In which we debrief on the Scarswegian event

And then there was Scarsdale. Last year there wasn’t Scarsdale, because of the storm of the century, or something closely resembling it. There’s nothing worse than cancelling a tournament, after all the preparation and fretting and whatnot. This year, it only snowed twice the week of the tournament, with a prediction of the next storm of the century for the following Sunday, so they managed to squeeze it in. Just.

JV was very particular about warning us not to arrive at a certain time, or we’d be inexorably stuck in pre-dismissal traffic. Hence it warmed my heart as I walked toward the door and saw Matt Dunay in his car, inexorably stuck in pre-dismissal traffic, loudly bemoaning his (predicted) plight. It’s the kind of sight that just starts a tournament off on the right note.

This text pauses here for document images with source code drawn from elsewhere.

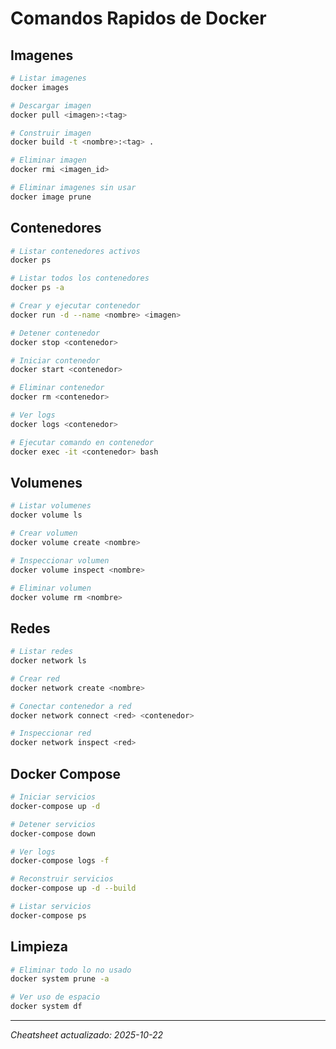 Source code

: ﻿# Comandos Rapidos de Docker

## Imagenes

```bash
# Listar imagenes
docker images

# Descargar imagen
docker pull <imagen>:<tag>

# Construir imagen
docker build -t <nombre>:<tag> .

# Eliminar imagen
docker rmi <imagen_id>

# Eliminar imagenes sin usar
docker image prune
```

## Contenedores

```bash
# Listar contenedores activos
docker ps

# Listar todos los contenedores
docker ps -a

# Crear y ejecutar contenedor
docker run -d --name <nombre> <imagen>

# Detener contenedor
docker stop <contenedor>

# Iniciar contenedor
docker start <contenedor>

# Eliminar contenedor
docker rm <contenedor>

# Ver logs
docker logs <contenedor>

# Ejecutar comando en contenedor
docker exec -it <contenedor> bash
```

## Volumenes

```bash
# Listar volumenes
docker volume ls

# Crear volumen
docker volume create <nombre>

# Inspeccionar volumen
docker volume inspect <nombre>

# Eliminar volumen
docker volume rm <nombre>
```

## Redes

```bash
# Listar redes
docker network ls

# Crear red
docker network create <nombre>

# Conectar contenedor a red
docker network connect <red> <contenedor>

# Inspeccionar red
docker network inspect <red>
```

## Docker Compose

```bash
# Iniciar servicios
docker-compose up -d

# Detener servicios
docker-compose down

# Ver logs
docker-compose logs -f

# Reconstruir servicios
docker-compose up -d --build

# Listar servicios
docker-compose ps
```

## Limpieza

```bash
# Eliminar todo lo no usado
docker system prune -a

# Ver uso de espacio
docker system df
```

---
*Cheatsheet actualizado: 2025-10-22*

Unfortunately, the wrong note soon followed. After JV had diligently organized 1000 slots of wifi coverage, we had barely gotten halfway through registration when the wifi went all dicky on us. (That’s a Britishism; I haven’t gotten vulgar all of a sudden.) So much for e-ballots, which we tossed about halfway through round 1 after having suffered more than enough complaints about unconnectability, including our own. This of course has been my plaint since day one, that e-ballots are only as good as the delivery system, and an awful lot of schools have delivery systems somewhere between death eating a fig newton to Attica in lockdown. Where we usually have impeccable delivery systems, at colleges, I remain afraid that e-balloting will allow judges who are hard to find already turn completely invisible. Oh, well.

After a momentary panic about points not showing up on ballots thanks to a rogue rules set, the tournament itself went fine, if fine includes the usual inept judges who go out of their way to make their ballots incomprehensible the instant before they disappear for the next twelve hours. (And they’re always from the same schools, although I have to admit that lately, some of our worst offenders are cleaning up their act just in time to make room for new worst offenders.) One very interesting item to come up was the distinction between strikes and conflicts, and we’ll talk about that here in detail at a not too much later date.

If the hero of the Gem of Harlem was Some Columbia Kid, the hero of at Scarswegia (or as JV calls it, the Scarvite) was a kid we’re calling Curly. The first we saw him was when he was given some random running assignment and didn't have a clue what we were talking about. When asked, Charlie B, who was at the ballot table, claimed to have never seen him before in her life. Subsequently throughout the tournament I couldn’t swing a cat without hititing old Curly, who mostly seemed to spend his time at the various help desks in the cavernous building, jollying up the Scarswegian students of the female persuasion. By the time elims came out, he was chairing panels in the novice rounds. It was around this point that Curly was voted the tournament MVP by the Associated Press. The last time I saw him, he was proudly announcing that he was going to Disney World.

And thus another debate legend is born.